O Comitê de Política Monetária (Copom) do Banco Central se reúne nesta quarta-feira (28)para definir a nova taxa básica de juros da economia, a Selic. A decisão será anunciada hoje no final do dia, e a expectativa do mercado é de que o percentual seja mantido em 15% ao ano — o maior patamar desde 2006.

Apesar da recente desaceleração da inflação, especialistas apontam que o cenário ainda exige cautela por parte da autoridade monetária, que deve adiar um possível início de ciclo de cortes para a próxima reunião, em março.

Inflação acima da meta

O principal motivo para a manutenção da taxa Selic é o comportamento da inflação, que, embora tenha recuado, continua acima da meta definida pelo Conselho Monetário Nacional (CMN) para este ano, de 3% ao ano, com tolerância de 1,5 ponto percentual para mais ou para menos.

O IPCA-15 de janeiro, considerado uma prévia da inflação oficial, subiu 0,20% e acumulou alta de 4,50% nos últimos 12 meses.

O que esperar do comunicado do Copom

O mercado financeiro estará atento não apenas à decisão em si, mas principalmente ao tom do comunicado que será divulgado após a reunião. Investidores buscam pistas sobre o início de um possível ciclo de queda da Selic, o que poderia ocorrer já no encontro de março.
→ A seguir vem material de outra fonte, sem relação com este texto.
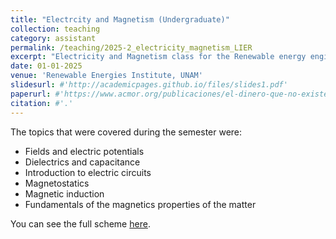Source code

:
 ```yaml
---
title: "Electrcity and Magnetism (Undergraduate)"
collection: teaching
category: assistant
permalink: /teaching/2025-2_electricity_magnetism_LIER
excerpt: "Electricity and Magnetism class for the Renewable energy engineering bachelor (semester 2025-2)"
date: 01-01-2025
venue: 'Renewable Energies Institute, UNAM'
slidesurl: #'http://academicpages.github.io/files/slides1.pdf'
paperurl: #'https://www.acmor.org/publicaciones/el-dinero-que-no-existe-criptomonedas-y-energ-as-renovables'
citation: #'.'
---
```


The topics that were covered during the semester were:
- Fields and electric potentials
- Dielectrics and capacitance
- Introduction to electric circuits
- Magnetostatics
- Magnetic induction
- Fundamentals of the magnetics properties of the matter

You can see the full scheme [here](https://drive.google.com/file/d/0B_xgFQCM1I_VM2g3dDFsc2Zpdnc/view?resourcekey=0-I73oTpwETRipX-SdxauNFg).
Sinais mais claros de flexibilização da política monetária tendem a influenciar positivamente o mercado, estimulando investimentos e reduzindo o custo do crédito.

Projeções para a Selic em 2026

De acordo com o Boletim Focus — relatório semanal do Banco Central que reúne estimativas de analistas de mercado — a Selic deve encerrar 2026 em 12,25% ao ano, indicando uma trajetória de redução ao longo dos próximos trimestres.

A reunião desta semana, portanto, deve fornecer um direcionamento importante sobre os próximos passos da política monetária.

Impactos da Selic na economia

A taxa Selic é o principal instrumento do Banco Central para controlar a inflação. Juros mais altos tendem a reduzir o consumo, o que ajuda a conter a alta dos preços. Por outro lado, também encarecem o crédito e os financiamentos, impactando diretamente famílias e empresas.

Por isso, qualquer alteração — ou manutenção — da taxa básica de juros é acompanhada de perto por agentes econômicos e pode gerar reflexos imediatos nos mercados de ações, câmbio, consumo e até no crescimento do PIB.